Monday, August 25, 2014

Like Nothing Ever Seen Before

I don't know why, but I never heard of Natalie Merchant until today when this song was posted on Facebook.  It is perhaps the most mournfully prophetic song imaginable, and beautiful.  It evokes the tragic inevitability of what we can see but cannot stop.  Apparently, there's much more.  Lyrics below.


It’s a-coming.
Wild fires, dying lakes,
landslides, hurricanes,
apocalypse in store
like nothing ever seen before.
It’s a-coming.
Third-generation refugees,
street mob burning effigies,
revolution, civil war
like nothing ever seen before.
It’s a-coming.
Pale-horse rider come,
blistered by the morning sun,
tell about what he can see,
crystal ball of mercury.
It’s a-coming. It’s gonna come.
Jungle slashed and jungle burned,
the monkeys and the painted birds
climb the vines, the limbs and leaves,
the lungs that let the whole world breathe.
It’s a-coming.
All the ones that failed to thrive,
starved out and buried alive,
something evil, something free,
calamity.
It’s gonna come.
Space Race, the old Cold War,
atom bomb was gonna settle the score.
You wait and see. It’s a long time coming
but it’s a-coming. It’s gonna come.
Third-generation refugees,
street mob burning effigies,
revolution, civil war
like nothing ever seen before.
Like nothing ever seen before.

Friday, August 22, 2014

The Library is Now Open

Gaia

Just for amusement (and possible utility) I have created an Apocalypsi Library...a Map of the Doomosphere...which is now open to the public for reading, borrowing, browsing, commenting and contributions (not monetary - ideas and links).  Enjoy!  And no need to keep your voices down.  Make all the noise you like!

Portal HERE.

Saturday, August 16, 2014

Midway

For family reasons I have been stuck on Cape Cod for two weeks.  I do not like it here.  It is impossible to go anywhere without being trapped in traffic, it feels suffocating.  There are so obviously too many people sprawling heedlessly over this fragile sandy space, I sense a nasty shift in my perception of humanity - no longer a detached fondness for a failed and somewhat comically doomed species, but rather, increasing revulsion towards a seething, wriggling mass of shiny maggots.  Enjoy this short trailer, it is heartbreakingly tragic (for best quality, go to the film website).

Thursday, July 24, 2014

Forsaken Places

Wit's End is primarily about the subject of trees dying prematurely from air pollution, and so most of the images on the blog are of damaged foliage and trees falling on houses and so forth.  At the same time, I am very fond of taking photos of abandoned farms, cemeteries and other scenes of evocative loss, which I love for their atmosphere of decay.  This collection of pictures - of deteriorating buildings and cars, where nature is reclaiming the ephemeral detritus of human civilization - is taken from earlier posts at Wit's End (for another project in the works).  To jump to the last post about trees (There Goes the Neighborhood!) click here.

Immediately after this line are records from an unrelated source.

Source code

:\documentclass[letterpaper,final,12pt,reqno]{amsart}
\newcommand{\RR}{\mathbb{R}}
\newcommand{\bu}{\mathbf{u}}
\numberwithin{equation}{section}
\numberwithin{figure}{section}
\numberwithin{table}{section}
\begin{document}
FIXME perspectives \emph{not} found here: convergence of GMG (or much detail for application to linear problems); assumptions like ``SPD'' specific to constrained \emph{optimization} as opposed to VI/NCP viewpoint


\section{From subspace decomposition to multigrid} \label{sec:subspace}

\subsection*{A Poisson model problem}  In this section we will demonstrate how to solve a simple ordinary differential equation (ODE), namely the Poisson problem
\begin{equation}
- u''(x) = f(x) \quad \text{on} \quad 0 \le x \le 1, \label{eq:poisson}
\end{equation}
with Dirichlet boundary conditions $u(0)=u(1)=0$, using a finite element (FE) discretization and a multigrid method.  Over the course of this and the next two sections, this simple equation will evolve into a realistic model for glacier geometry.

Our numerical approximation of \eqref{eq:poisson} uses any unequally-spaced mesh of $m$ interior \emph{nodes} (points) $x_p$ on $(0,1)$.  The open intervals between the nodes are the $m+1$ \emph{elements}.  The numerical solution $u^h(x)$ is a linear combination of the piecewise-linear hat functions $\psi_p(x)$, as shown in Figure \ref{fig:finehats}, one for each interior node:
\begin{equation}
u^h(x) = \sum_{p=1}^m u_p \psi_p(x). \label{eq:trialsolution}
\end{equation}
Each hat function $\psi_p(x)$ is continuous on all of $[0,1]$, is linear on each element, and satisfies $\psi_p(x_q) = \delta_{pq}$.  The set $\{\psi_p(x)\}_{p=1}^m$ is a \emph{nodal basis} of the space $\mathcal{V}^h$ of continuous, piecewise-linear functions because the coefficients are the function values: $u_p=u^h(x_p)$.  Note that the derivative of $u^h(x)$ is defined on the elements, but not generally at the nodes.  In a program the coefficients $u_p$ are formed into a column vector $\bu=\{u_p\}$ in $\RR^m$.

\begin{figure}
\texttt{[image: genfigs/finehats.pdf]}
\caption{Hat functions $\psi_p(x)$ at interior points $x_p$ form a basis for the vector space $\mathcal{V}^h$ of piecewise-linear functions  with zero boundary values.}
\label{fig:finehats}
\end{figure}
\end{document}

A trip through South Carolina in December 2013, posted as Against the Ruin of the World.








From south Jersey, a treasure of cars forgotten behind a barn, posted July 2014 in There Goes the Neighborhood















This neglected New Jersey farm was part of the post The Human Volcano















This photograph is from the post Ungentle Ministrations
These two photos are from western New Jersey, posted in A Dream of Trees


The pictures that follow were taken in Pennsylvania, on my way home from the 2013 Age of Limits Conference, posted at Our Revels Have Now Ended.













These photos are from central Pennsylvania, posted at Nature Debauched.














These pictures were taken in 2012 in West Virginia, posted at Afterthoughts.





























The following photos were taken around Monmouth Park, the site of a battlefield in the Revolutionary War, posted in Overshot.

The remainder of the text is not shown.